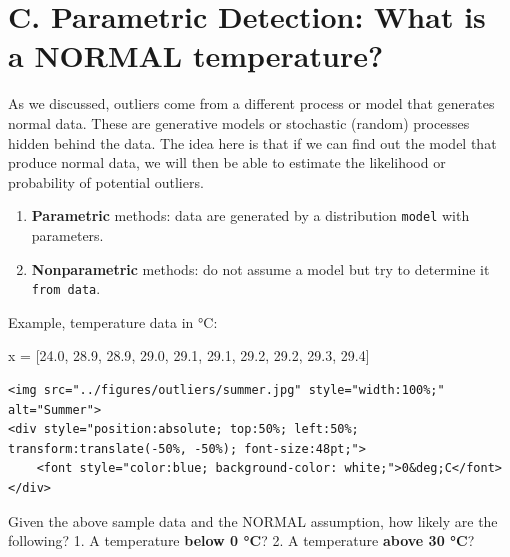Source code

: \documentclass[
  letterpaper,
]{scrbook}
\newenvironment{Shaded}{\begin{snugshade}}{\end{snugshade}}
\newcommand{\FloatTok}[1]{\textcolor[rgb]{0.68,0.00,0.00}{#1}}
\newcommand{\NormalTok}[1]{\textcolor[rgb]{0.00,0.23,0.31}{#1}}
\newcommand{\OperatorTok}[1]{\textcolor[rgb]{0.37,0.37,0.37}{#1}}
\providecommand{\tightlist}{%
  \setlength{\itemsep}{0pt}\setlength{\parskip}{0pt}}
\begin{document}
\section*{C. Parametric Detection: What is a NORMAL
temperature?}\label{c.-parametric-detection-what-is-a-normal-temperature}


As we discussed, outliers come from a different process or model that
generates normal data. These are generative models or stochastic
(random) processes hidden behind the data. The idea here is that if we
can find out the model that produce normal data, we will then be able to
estimate the likelihood or probability of potential outliers.

\begin{enumerate}
\def\labelenumi{\arabic{enumi}.}
\tightlist
\item
  \textbf{Parametric} methods: data are generated by a distribution
  \texttt{model} with parameters.
\item
  \textbf{Nonparametric} methods: do not assume a model but try to
  determine it \texttt{from\ data}.
\end{enumerate}

Example, temperature data in °C:

\begin{Shaded}
\begin{Highlighting}[]
\NormalTok{ x }\OperatorTok{=}\NormalTok{ [}\FloatTok{24.0}\NormalTok{, }\FloatTok{28.9}\NormalTok{, }\FloatTok{28.9}\NormalTok{, }\FloatTok{29.0}\NormalTok{, }\FloatTok{29.1}\NormalTok{, }\FloatTok{29.1}\NormalTok{, }\FloatTok{29.2}\NormalTok{, }\FloatTok{29.2}\NormalTok{, }\FloatTok{29.3}\NormalTok{, }\FloatTok{29.4}\NormalTok{]}
\end{Highlighting}
\end{Shaded}

\begin{verbatim}
<img src="../figures/outliers/summer.jpg" style="width:100%;" alt="Summer">
<div style="position:absolute; top:50%; left:50%; transform:translate(-50%, -50%); font-size:48pt;">
    <font style="color:blue; background-color: white;">0&deg;C</font>
</div>
\end{verbatim}

Given the above sample data and the NORMAL assumption, how likely are
the following? 1. A temperature \textbf{below 0 °C}? 2. A temperature
\textbf{above 30 °C}?
\end{document}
++++++++++++++++++++
(Problem description):
State how many lines of the listing contain the word "textcolor", giving the number by itself.

(Reply):
3